■ Exercise ■
Your answer should be every line with the word "suttatitleroot", copied from the data below.

[Data under study — start]

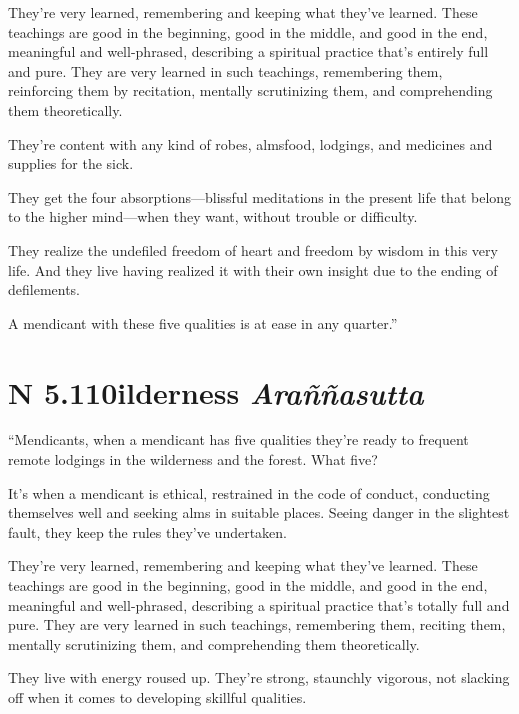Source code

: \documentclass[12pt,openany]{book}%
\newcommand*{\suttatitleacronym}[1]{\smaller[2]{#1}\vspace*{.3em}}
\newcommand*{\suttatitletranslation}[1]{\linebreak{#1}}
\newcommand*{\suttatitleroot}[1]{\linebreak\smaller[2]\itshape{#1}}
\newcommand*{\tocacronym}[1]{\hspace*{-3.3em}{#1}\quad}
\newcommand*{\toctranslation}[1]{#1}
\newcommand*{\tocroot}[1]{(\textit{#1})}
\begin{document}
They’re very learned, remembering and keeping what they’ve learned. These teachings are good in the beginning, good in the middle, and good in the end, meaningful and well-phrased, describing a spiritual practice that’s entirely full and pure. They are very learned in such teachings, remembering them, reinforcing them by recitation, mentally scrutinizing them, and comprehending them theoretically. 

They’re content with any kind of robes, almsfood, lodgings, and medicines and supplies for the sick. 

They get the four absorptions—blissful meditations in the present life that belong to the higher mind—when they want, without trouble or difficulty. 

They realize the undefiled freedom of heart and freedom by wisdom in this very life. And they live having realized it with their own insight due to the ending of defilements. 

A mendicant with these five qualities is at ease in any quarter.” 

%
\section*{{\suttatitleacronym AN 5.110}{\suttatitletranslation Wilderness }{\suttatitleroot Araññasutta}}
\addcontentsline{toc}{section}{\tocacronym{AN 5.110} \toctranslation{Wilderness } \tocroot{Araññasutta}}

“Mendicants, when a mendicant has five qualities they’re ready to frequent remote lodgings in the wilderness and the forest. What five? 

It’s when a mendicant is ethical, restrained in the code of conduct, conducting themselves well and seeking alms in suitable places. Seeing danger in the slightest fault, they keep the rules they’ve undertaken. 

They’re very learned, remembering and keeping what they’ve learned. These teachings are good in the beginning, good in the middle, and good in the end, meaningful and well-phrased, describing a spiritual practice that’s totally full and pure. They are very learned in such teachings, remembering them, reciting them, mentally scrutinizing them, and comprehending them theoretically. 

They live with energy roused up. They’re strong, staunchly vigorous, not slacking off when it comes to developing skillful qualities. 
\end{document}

[Data under study — finish]
[Data under study — start]

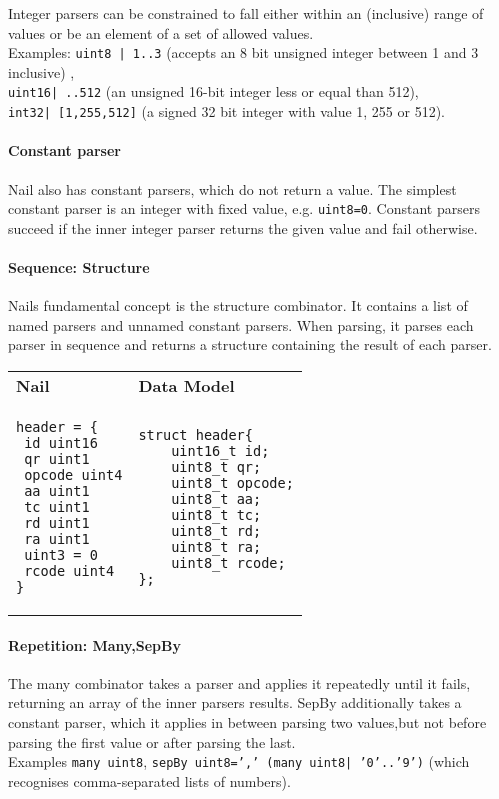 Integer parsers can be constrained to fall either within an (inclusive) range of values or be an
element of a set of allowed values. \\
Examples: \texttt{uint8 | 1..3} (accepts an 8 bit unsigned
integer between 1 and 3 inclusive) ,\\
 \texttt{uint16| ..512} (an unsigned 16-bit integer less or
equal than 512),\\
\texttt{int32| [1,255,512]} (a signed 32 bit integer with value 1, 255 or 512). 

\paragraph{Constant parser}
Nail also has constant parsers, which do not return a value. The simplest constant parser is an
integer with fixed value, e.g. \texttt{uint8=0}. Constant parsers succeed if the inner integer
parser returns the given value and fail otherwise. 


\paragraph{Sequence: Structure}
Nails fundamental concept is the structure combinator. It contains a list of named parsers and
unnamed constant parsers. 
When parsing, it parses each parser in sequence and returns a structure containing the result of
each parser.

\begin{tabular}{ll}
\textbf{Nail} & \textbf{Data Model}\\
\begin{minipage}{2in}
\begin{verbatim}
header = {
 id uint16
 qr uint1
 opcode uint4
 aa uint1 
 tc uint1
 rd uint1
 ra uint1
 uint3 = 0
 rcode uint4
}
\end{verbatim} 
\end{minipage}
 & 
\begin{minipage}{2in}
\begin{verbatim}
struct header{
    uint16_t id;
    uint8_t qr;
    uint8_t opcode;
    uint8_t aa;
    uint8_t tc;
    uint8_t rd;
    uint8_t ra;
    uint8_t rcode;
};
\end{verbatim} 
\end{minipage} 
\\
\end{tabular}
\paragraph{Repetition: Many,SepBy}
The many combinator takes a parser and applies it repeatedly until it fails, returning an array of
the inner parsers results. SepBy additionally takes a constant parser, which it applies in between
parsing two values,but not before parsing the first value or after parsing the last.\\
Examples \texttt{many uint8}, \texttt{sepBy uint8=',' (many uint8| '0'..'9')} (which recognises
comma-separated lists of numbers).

[Data under study — finish]
[Data under study — start]

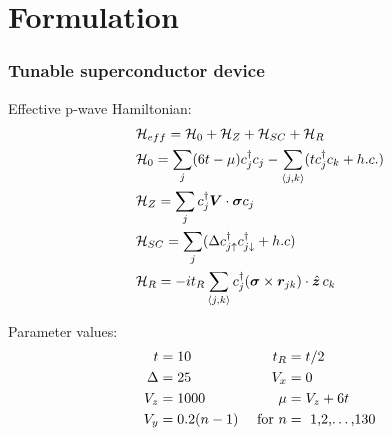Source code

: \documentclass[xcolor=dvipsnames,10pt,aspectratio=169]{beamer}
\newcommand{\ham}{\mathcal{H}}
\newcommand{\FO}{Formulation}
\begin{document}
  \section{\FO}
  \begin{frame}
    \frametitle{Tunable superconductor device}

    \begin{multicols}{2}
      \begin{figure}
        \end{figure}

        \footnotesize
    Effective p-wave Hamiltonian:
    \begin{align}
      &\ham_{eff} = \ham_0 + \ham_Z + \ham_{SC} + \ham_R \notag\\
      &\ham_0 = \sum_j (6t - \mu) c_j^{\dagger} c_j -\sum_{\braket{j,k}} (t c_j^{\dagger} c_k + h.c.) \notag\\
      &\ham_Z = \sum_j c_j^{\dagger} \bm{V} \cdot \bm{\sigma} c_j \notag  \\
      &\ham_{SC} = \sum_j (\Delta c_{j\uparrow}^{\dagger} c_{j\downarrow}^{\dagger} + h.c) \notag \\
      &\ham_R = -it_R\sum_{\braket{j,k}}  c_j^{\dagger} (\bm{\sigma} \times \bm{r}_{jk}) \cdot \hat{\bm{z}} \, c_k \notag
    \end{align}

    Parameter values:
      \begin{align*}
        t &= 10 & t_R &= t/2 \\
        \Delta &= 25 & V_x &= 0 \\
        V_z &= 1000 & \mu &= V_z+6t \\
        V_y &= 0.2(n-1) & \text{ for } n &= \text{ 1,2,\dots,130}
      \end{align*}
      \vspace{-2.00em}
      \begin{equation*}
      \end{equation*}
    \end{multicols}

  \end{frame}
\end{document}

[Data under study — finish]

■ Response box ■
\newcommand*{\suttatitleroot}[1]{\linebreak\smaller[2]\itshape{#1}}
\section*{{\suttatitleacronym AN 5.110}{\suttatitletranslation Wilderness }{\suttatitleroot Araññasutta}}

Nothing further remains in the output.